I have been trying to find a good Python library for it, but they all seems to be occupied with converting strings. The Python base64 module only accepts strings and turns a single digit into four characters. I was looking for something akin to what URL shorteners use.

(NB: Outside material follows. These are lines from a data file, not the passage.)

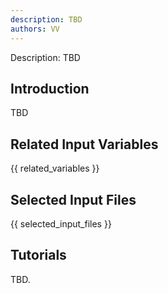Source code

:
 ```yaml
---
description: TBD
authors: VV
---
```

<!--- This is the source file for this topics. Can be edited. -->

Description: TBD

## Introduction

TBD


## Related Input Variables

{{ related_variables }}

## Selected Input Files

{{ selected_input_files }}

## Tutorials

TBD.

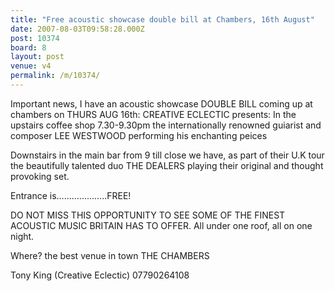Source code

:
 ```yaml
---
title: "Free acoustic showcase double bill at Chambers, 16th August"
date: 2007-08-03T09:58:28.000Z
post: 10374
board: 8
layout: post
venue: v4
permalink: /m/10374/
---
```

Important news, I have an acoustic showcase DOUBLE BILL coming up at chambers on THURS AUG 16th: CREATIVE ECLECTIC presents: In the upstairs coffee shop 7.30-9.30pm the internationally renowned guiarist and composer LEE WESTWOOD performing his enchanting peices
 
Downstairs in the main bar from 9 till close we have, as part of their U.K tour the beautifully talented duo THE DEALERS playing their original and thought provoking set.
 
Entrance is....................FREE!
 
DO NOT MISS THIS OPPORTUNITY TO SEE SOME OF THE FINEST ACOUSTIC MUSIC BRITAIN HAS TO OFFER. All under one roof, all on one night.
 
Where? the best venue in town THE CHAMBERS
 
Tony King (Creative Eclectic) 07790264108
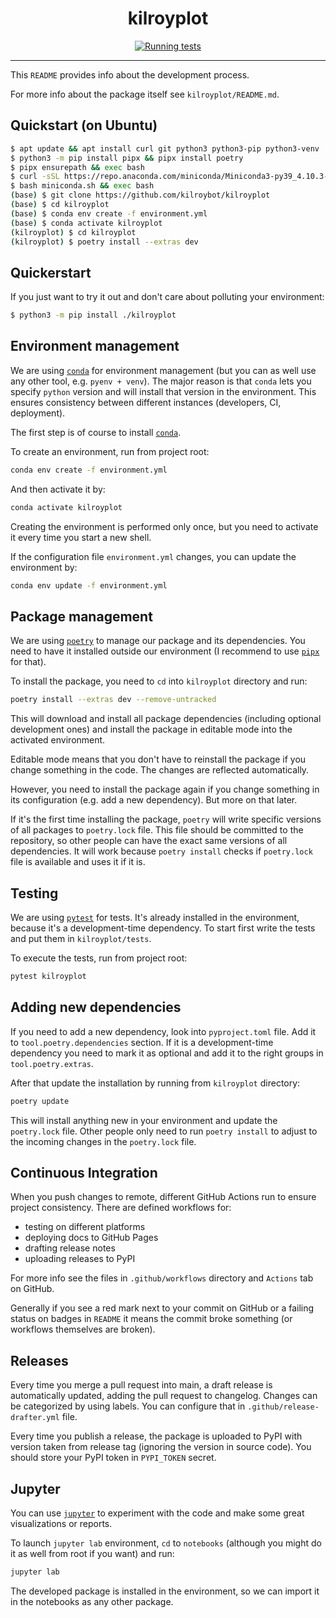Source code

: <h1 align="center">kilroyplot</h1>

<div align="center">

[![Running tests](https://github.com/kilroybot/kilroyplot/actions/workflows/test.yml/badge.svg)](https://github.com/kilroybot/kilroyplot/actions/workflows/test.yml)

</div>

---

This `README` provides info about the development process.

For more info about the package itself see `kilroyplot/README.md`.

## Quickstart (on Ubuntu)

```sh
$ apt update && apt install curl git python3 python3-pip python3-venv
$ python3 -m pip install pipx && pipx install poetry
$ pipx ensurepath && exec bash
$ curl -sSL https://repo.anaconda.com/miniconda/Miniconda3-py39_4.10.3-Linux-x86_64.sh -o miniconda.sh
$ bash miniconda.sh && exec bash
(base) $ git clone https://github.com/kilroybot/kilroyplot
(base) $ cd kilroyplot
(base) $ conda env create -f environment.yml
(base) $ conda activate kilroyplot
(kilroyplot) $ cd kilroyplot
(kilroyplot) $ poetry install --extras dev
```

## Quickerstart

If you just want to try it out and don't care about polluting your environment:

```sh
$ python3 -m pip install ./kilroyplot
```

## Environment management

We are using [`conda`](https://conda.io) for environment management (but you can as well use any other tool, e.g. `pyenv + venv`).
The major reason is that `conda` lets you specify `python` version and will install that version in the environment.
This ensures consistency between different instances (developers, CI, deployment).

The first step is of course to install [`conda`](https://conda.io).

To create an environment, run from project root:

```sh
conda env create -f environment.yml
```

And then activate it by:

```sh
conda activate kilroyplot
```

Creating the environment is performed only once, but you need to activate it every time you start a new shell.

If the configuration file `environment.yml` changes, you can update the environment by:

```sh
conda env update -f environment.yml
```

## Package management

We are using [`poetry`](https://python-poetry.org) to manage our package and its dependencies.
You need to have it installed outside our environment (I recommend to use [`pipx`](https://pipxproject.github.io/pipx) for that).

To install the package, you need to `cd` into `kilroyplot` directory and run:

```sh
poetry install --extras dev --remove-untracked
```

This will download and install all package dependencies (including optional development ones) and install the package in editable mode into the activated environment.

Editable mode means that you don't have to reinstall the package if you change something in the code.
The changes are reflected automatically.

However, you need to install the package again if you change something in its configuration (e.g. add a new dependency).
But more on that later.

If it's the first time installing the package, `poetry` will write specific versions of all packages to `poetry.lock` file.
This file should be committed to the repository, so other people can have the exact same versions of all dependencies.
It will work because `poetry install` checks if `poetry.lock` file is available and uses it if it is.

## Testing

We are using [`pytest`](https://pytest.org) for tests.
It's already installed in the environment, because it's a development-time dependency.
To start first write the tests and put them in `kilroyplot/tests`.

To execute the tests, run from project root:

```sh
pytest kilroyplot
```

## Adding new dependencies

If you need to add a new dependency, look into `pyproject.toml` file.
Add it to `tool.poetry.dependencies` section.
If it is a development-time dependency you need to mark it as optional and add it to the right groups in `tool.poetry.extras`.

After that update the installation by running from `kilroyplot` directory:

```sh
poetry update
```

This will install anything new in your environment and update the `poetry.lock` file.
Other people only need to run `poetry install` to adjust to the incoming changes in the `poetry.lock` file.

## Continuous Integration

When you push changes to remote, different GitHub Actions run to ensure project consistency.
There are defined workflows for:

- testing on different platforms
- deploying docs to GitHub Pages
- drafting release notes
- uploading releases to PyPI

For more info see the files in `.github/workflows` directory and `Actions` tab on GitHub.

Generally if you see a red mark next to your commit on GitHub or a failing status on badges in `README` it means the commit broke something (or workflows themselves are broken).

## Releases

Every time you merge a pull request into main, a draft release is automatically updated, adding the pull request to changelog.
Changes can be categorized by using labels. You can configure that in `.github/release-drafter.yml` file.

Every time you publish a release, the package is uploaded to PyPI with version taken from release tag (ignoring the version in source code).
You should store your PyPI token in `PYPI_TOKEN` secret.



## Jupyter

You can use [`jupyter`](https://jupyter.org) to experiment with the code and make some great visualizations or reports.

To launch `jupyter lab` environment, `cd` to `notebooks` (although you might do it as well from root if you want) and run:

```sh
jupyter lab
```

The developed package is installed in the environment, so we can import it in the notebooks as any other package.
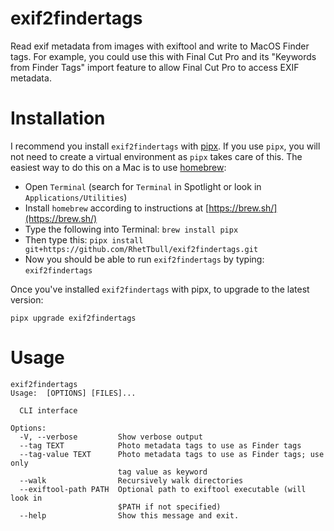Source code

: # exif2findertags
Read exif metadata from images with exiftool and write to MacOS Finder tags.  For example, you could use this with Final Cut Pro and its "Keywords from Finder Tags" import feature to allow Final Cut Pro to access EXIF metadata.

# Installation
I recommend you install `exif2findertags` with [pipx](https://github.com/pipxproject/pipx). If you use `pipx`, you will not need to create a virtual environment as `pipx` takes care of this. The easiest way to do this on a Mac is to use [homebrew](https://brew.sh/):

- Open `Terminal` (search for `Terminal` in Spotlight or look in `Applications/Utilities`)
- Install `homebrew` according to instructions at [https://brew.sh/](https://brew.sh/)
- Type the following into Terminal: `brew install pipx`
- Then type this: `pipx install git+https://github.com/RhetTbull/exif2findertags.git`
- Now you should be able to run `exif2findertags` by typing: `exif2findertags`

Once you've installed `exif2findertags` with pipx, to upgrade to the latest version:

    pipx upgrade exif2findertags


# Usage
```
exif2findertags
Usage:  [OPTIONS] [FILES]...

  CLI interface

Options:
  -V, --verbose         Show verbose output
  --tag TEXT            Photo metadata tags to use as Finder tags
  --tag-value TEXT      Photo metadata tags to use as Finder tags; use only
                        tag value as keyword
  --walk                Recursively walk directories
  --exiftool-path PATH  Optional path to exiftool executable (will look in
                        $PATH if not specified)
  --help                Show this message and exit.
```
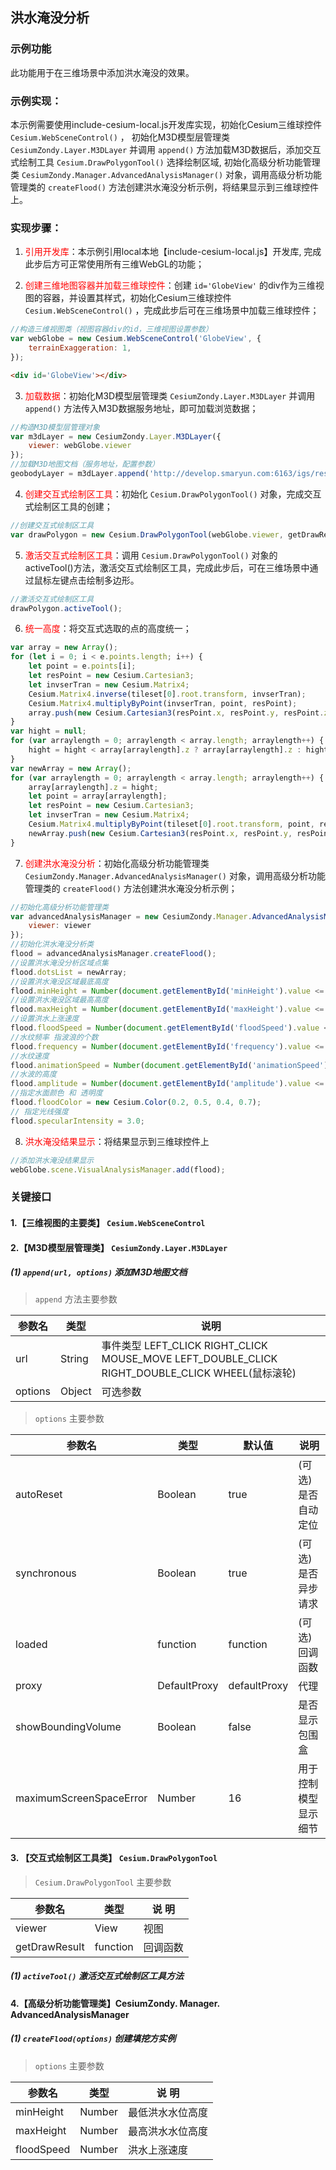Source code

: ## 洪水淹没分析

### 示例功能

此功能用于在三维场景中添加洪水淹没的效果。

### 示例实现：

本示例需要使用include-cesium-local.js开发库实现，初始化Cesium三维球控件 `Cesium.WebSceneControl()` ， 初始化M3D模型层管理类 `CesiumZondy.Layer.M3DLayer` 并调用 `append()` 方法加载M3D数据后，添加交互式绘制工具 `Cesium.DrawPolygonTool()` 选择绘制区域, 初始化高级分析功能管理类 `CesiumZondy.Manager.AdvancedAnalysisManager()` 对象，调用高级分析功能管理类的 `createFlood()` 方法创建洪水淹没分析示例，将结果显示到三维球控件上。

### 实现步骤：

1. <font color=red>引用开发库</font>：本示例引用local本地【include-cesium-local.js】开发库, 完成此步后方可正常使用所有三维WebGL的功能；

2. <font color=red>创建三维地图容器并加载三维球控件</font>：创建 `id='GlobeView'` 的div作为三维视图的容器，并设置其样式，初始化Cesium三维球控件 `Cesium.WebSceneControl()` ，完成此步后可在三维场景中加载三维球控件；

``` Javascript
//构造三维视图类（视图容器div的id，三维视图设置参数）
var webGlobe = new Cesium.WebSceneControl('GlobeView', {
    terrainExaggeration: 1,
});
```

``` html
<div id='GlobeView'></div>
```

3. <font color=red>加载数据</font>：初始化M3D模型层管理类 `CesiumZondy.Layer.M3DLayer` 并调用 `append()` 方法传入M3D数据服务地址，即可加载浏览数据；

``` Javascript
//构造M3D模型层管理对象
var m3dLayer = new CesiumZondy.Layer.M3DLayer({
    viewer: webGlobe.viewer
});
//加载M3D地图文档（服务地址，配置参数）
geobodyLayer = m3dLayer.append('http://develop.smaryun.com:6163/igs/rest/g3d/ZondyModels', {});
```

4. <font color=red>创建交互式绘制区工具</font>：初始化 `Cesium.DrawPolygonTool()` 对象，完成交互式绘制区工具的创建；

``` Javascript
//创建交互式绘制区工具
var drawPolygon = new Cesium.DrawPolygonTool(webGlobe.viewer, getDrawResult);
```

5. <font color=red>激活交互式绘制区工具</font>：调用 `Cesium.DrawPolygonTool()` 对象的activeTool()方法，激活交互式绘制区工具，完成此步后，可在三维场景中通过鼠标左键点击绘制多边形。

``` Javascript
//激活交互式绘制区工具
drawPolygon.activeTool();
```

6. <font color=red>统一高度</font>：将交互式选取的点的高度统一；

``` Javascript
var array = new Array();
for (let i = 0; i < e.points.length; i++) {
    let point = e.points[i];
    let resPoint = new Cesium.Cartesian3;
    let invserTran = new Cesium.Matrix4;
    Cesium.Matrix4.inverse(tileset[0].root.transform, invserTran);
    Cesium.Matrix4.multiplyByPoint(invserTran, point, resPoint);
    array.push(new Cesium.Cartesian3(resPoint.x, resPoint.y, resPoint.z));
}
var hight = null;
for (var arraylength = 0; arraylength < array.length; arraylength++) {
    hight = hight < array[arraylength].z ? array[arraylength].z : hight;
}
var newArray = new Array();
for (var arraylength = 0; arraylength < array.length; arraylength++) {
    array[arraylength].z = hight;
    let point = array[arraylength];
    let resPoint = new Cesium.Cartesian3;
    let invserTran = new Cesium.Matrix4;
    Cesium.Matrix4.multiplyByPoint(tileset[0].root.transform, point, resPoint);
    newArray.push(new Cesium.Cartesian3(resPoint.x, resPoint.y, resPoint.z));
}
```

7. <font color=red>创建洪水淹没分析</font>：初始化高级分析功能管理类 `CesiumZondy.Manager.AdvancedAnalysisManager()` 对象，调用高级分析功能管理类的 `createFlood()` 方法创建洪水淹没分析示例；

``` Javascript
//初始化高级分析功能管理类
var advancedAnalysisManager = new CesiumZondy.Manager.AdvancedAnalysisManager({
    viewer: viewer
});
//初始化洪水淹没分析类
flood = advancedAnalysisManager.createFlood();
//设置洪水淹没分析区域点集
flood.dotsList = newArray;
//设置洪水淹没区域最底高度
flood.minHeight = Number(document.getElementById('minHeight').value <= 0 ? 0 : document.getElementById('minHeight').value);
//设置洪水淹没区域最高高度
flood.maxHeight = Number(document.getElementById('maxHeight').value <= 0 ? 30 : document.getElementById('maxHeight').value);
//设置洪水上涨速度
flood.floodSpeed = Number(document.getElementById('floodSpeed').value <= 0 ? 1 : document.getElementById('floodSpeed').value);
//水纹频率 指波浪的个数
flood.frequency = Number(document.getElementById('frequency').value <= 0 ? 1000 : document.getElementById('frequency').value);
//水纹速度
flood.animationSpeed = Number(document.getElementById('animationSpeed').value <= 0 ? 0.01 : document.getElementById('animationSpeed').value);
//水波的高度
flood.amplitude = Number(document.getElementById('amplitude').value <= 0 ? 10 : document.getElementById('amplitude').value);
//指定水面颜色 和 透明度
flood.floodColor = new Cesium.Color(0.2, 0.5, 0.4, 0.7);
// 指定光线强度
flood.specularIntensity = 3.0;
```

8. <font color=red>洪水淹没结果显示</font>：将结果显示到三维球控件上

``` Javascript
//添加洪水淹没结果显示
webGlobe.scene.VisualAnalysisManager.add(flood);
```

### 关键接口

#### 1.【三维视图的主要类】 `Cesium.WebSceneControl`

#### 2.【M3D模型层管理类】 `CesiumZondy.Layer.M3DLayer`

##### (1) `append(url, options)` 添加M3D地图文档

> `append` 方法主要参数

|参数名|类型|说明|
|-|-|-|
|url|String|事件类型 LEFT_CLICK RIGHT_CLICK MOUSE_MOVE LEFT_DOUBLE_CLICK RIGHT_DOUBLE_CLICK WHEEL(鼠标滚轮)|
|options|Object|可选参数|

> `options` 主要参数

|参数名|类型|默认值|说明|
|-|-|-|-|
|autoReset|Boolean|true|(可选)是否自动定位|
|synchronous|Boolean|true|(可选)是否异步请求|
|loaded|function|function|(可选)回调函数|
|proxy|DefaultProxy|defaultProxy|代理|
|showBoundingVolume|Boolean|false|是否显示包围盒|
|maximumScreenSpaceError|Number|16|用于控制模型显示细节|

#### 3. 【交互式绘制区工具类】 `Cesium.DrawPolygonTool`

> `Cesium.DrawPolygonTool` 主要参数

|参数名|类型|说 明|
|-|-|-|
|viewer|View|视图|
|getDrawResult|function|回调函数|

##### (1) `activeTool()` 激活交互式绘制区工具方法

#### 4.【高级分析功能管理类】CesiumZondy. Manager. AdvancedAnalysisManager

##### (1) `createFlood(options)` 创建填挖方实例

> `options` 主要参数

|参数名|类型|说 明|
|-|-|-|
|minHeight|Number|最低洪水水位高度|
|maxHeight|Number|最高洪水水位高度|
|floodSpeed|Number|洪水上涨速度|
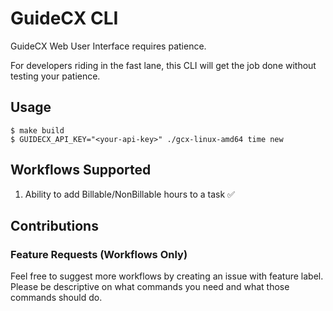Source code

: # GuideCX CLI
GuideCX Web User Interface requires patience.

For developers riding in the fast lane, this CLI will get the job done without testing your patience.

## Usage

```shell
$ make build
$ GUIDECX_API_KEY="<your-api-key>" ./gcx-linux-amd64 time new
```

## Workflows Supported
1. Ability to add Billable/NonBillable hours to a task :white_check_mark:

## Contributions

### Feature Requests (Workflows Only)
Feel free to suggest more workflows by creating an issue with feature label. Please be descriptive on what commands you need and what those commands should do.

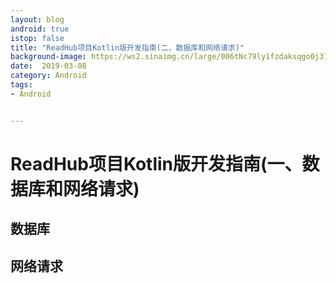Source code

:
```yaml
---
layout: blog 
android: true 
istop: false
title: "ReadHub项目Kotlin版开发指南(二、数据库和网络请求)" 
background-image: https://ws2.sinaimg.cn/large/006tNc79ly1fzdaksqgo0j31930u0n40.jpg
date:  2019-03-08
category: Android
tags: 
- Android


---
```


# ReadHub项目Kotlin版开发指南(一、数据库和网络请求)

## 数据库



##  网络请求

There is no standard module for this, but I have written my own functions to achieve that.
BASE62 = "0123456789abcdefghijklmnopqrstuvwxyzABCDEFGHIJKLMNOPQRSTUVWXYZ"
def encode(num, alphabet):
"""Encode a positive number into Base X and return the string.
Arguments:
- `num`: The number to encode
- `alphabet`: The alphabet to use for encoding
"""
if num == 0:
return alphabet[0]
arr = []
arr_append = arr.append # Extract bound-method for faster access.
_divmod = divmod # Access to locals is faster.
base = len(alphabet)
while num:
num, rem = _divmod(num, base)
arr_append(alphabet[rem])
arr.reverse()
return ''.join(arr)
def decode(string, alphabet=BASE62):
"""Decode a Base X encoded string into the number
Arguments:
- `string`: The encoded string
- `alphabet`: The alphabet to use for decoding
"""
base = len(alphabet)
strlen = len(string)
num = 0
idx = 0
for char in string:
power = (strlen - (idx + 1))
num += alphabet.index(char) * (base ** power)
idx += 1
return num
Notice the fact that you can give it any alphabet to use for encoding and decoding. If you leave the alphabet argument out, you are going to get the 62 character alphabet defined on the first line of code, and hence encoding/decoding to/from 62 base.
PS - For URL shorteners, I have found that it's better to leave out a few confusing characters like 0Ol1oI etc. Thus I use this alphabet for my URL shortening needs - "23456789abcdefghijkmnpqrstuvwxyzABCDEFGHJKLMNPQRSTUVWXYZ"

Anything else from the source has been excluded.